| Exercise directions |
Once the line containing "以上表格整理了项目中各个文件的功能，帮助理解项目的整体架构和各个模块的作用。" is found, copy that line and all remaining lines of the records exactly, including the last one, and add nothing.

:: Given records ::

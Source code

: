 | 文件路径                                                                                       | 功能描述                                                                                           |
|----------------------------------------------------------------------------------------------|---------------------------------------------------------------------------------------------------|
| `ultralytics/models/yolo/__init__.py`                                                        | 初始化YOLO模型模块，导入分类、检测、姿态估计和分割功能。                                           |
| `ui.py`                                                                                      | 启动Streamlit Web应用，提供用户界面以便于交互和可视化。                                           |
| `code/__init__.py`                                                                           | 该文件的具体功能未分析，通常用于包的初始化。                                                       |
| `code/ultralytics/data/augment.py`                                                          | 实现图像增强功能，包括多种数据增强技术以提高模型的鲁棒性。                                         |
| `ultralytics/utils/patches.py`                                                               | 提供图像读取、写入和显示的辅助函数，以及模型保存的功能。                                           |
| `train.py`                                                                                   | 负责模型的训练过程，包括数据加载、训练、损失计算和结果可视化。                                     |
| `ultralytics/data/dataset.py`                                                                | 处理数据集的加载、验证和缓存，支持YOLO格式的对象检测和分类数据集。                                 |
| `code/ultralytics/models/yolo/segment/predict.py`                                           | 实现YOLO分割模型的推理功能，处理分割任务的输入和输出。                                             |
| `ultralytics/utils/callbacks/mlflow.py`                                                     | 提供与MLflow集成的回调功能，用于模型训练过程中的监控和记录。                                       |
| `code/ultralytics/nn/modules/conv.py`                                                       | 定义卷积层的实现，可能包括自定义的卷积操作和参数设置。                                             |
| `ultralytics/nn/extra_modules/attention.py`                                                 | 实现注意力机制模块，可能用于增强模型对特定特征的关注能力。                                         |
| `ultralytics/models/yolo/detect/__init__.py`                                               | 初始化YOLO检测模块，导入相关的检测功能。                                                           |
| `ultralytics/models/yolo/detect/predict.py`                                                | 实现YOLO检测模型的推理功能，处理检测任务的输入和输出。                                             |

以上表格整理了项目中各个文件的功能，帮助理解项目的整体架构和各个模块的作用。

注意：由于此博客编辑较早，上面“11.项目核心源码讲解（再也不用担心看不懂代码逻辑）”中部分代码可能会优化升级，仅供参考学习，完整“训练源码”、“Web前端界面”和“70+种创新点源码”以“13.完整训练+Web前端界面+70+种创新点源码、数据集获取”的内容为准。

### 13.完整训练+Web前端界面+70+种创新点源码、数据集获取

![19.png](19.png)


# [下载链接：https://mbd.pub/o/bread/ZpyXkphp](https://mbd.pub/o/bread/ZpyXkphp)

:::

| Response |
以上表格整理了项目中各个文件的功能，帮助理解项目的整体架构和各个模块的作用。

注意：由于此博客编辑较早，上面“11.项目核心源码讲解（再也不用担心看不懂代码逻辑）”中部分代码可能会优化升级，仅供参考学习，完整“训练源码”、“Web前端界面”和“70+种创新点源码”以“13.完整训练+Web前端界面+70+种创新点源码、数据集获取”的内容为准。

### 13.完整训练+Web前端界面+70+种创新点源码、数据集获取

![19.png](19.png)


# [下载链接：https://mbd.pub/o/bread/ZpyXkphp](https://mbd.pub/o/bread/ZpyXkphp)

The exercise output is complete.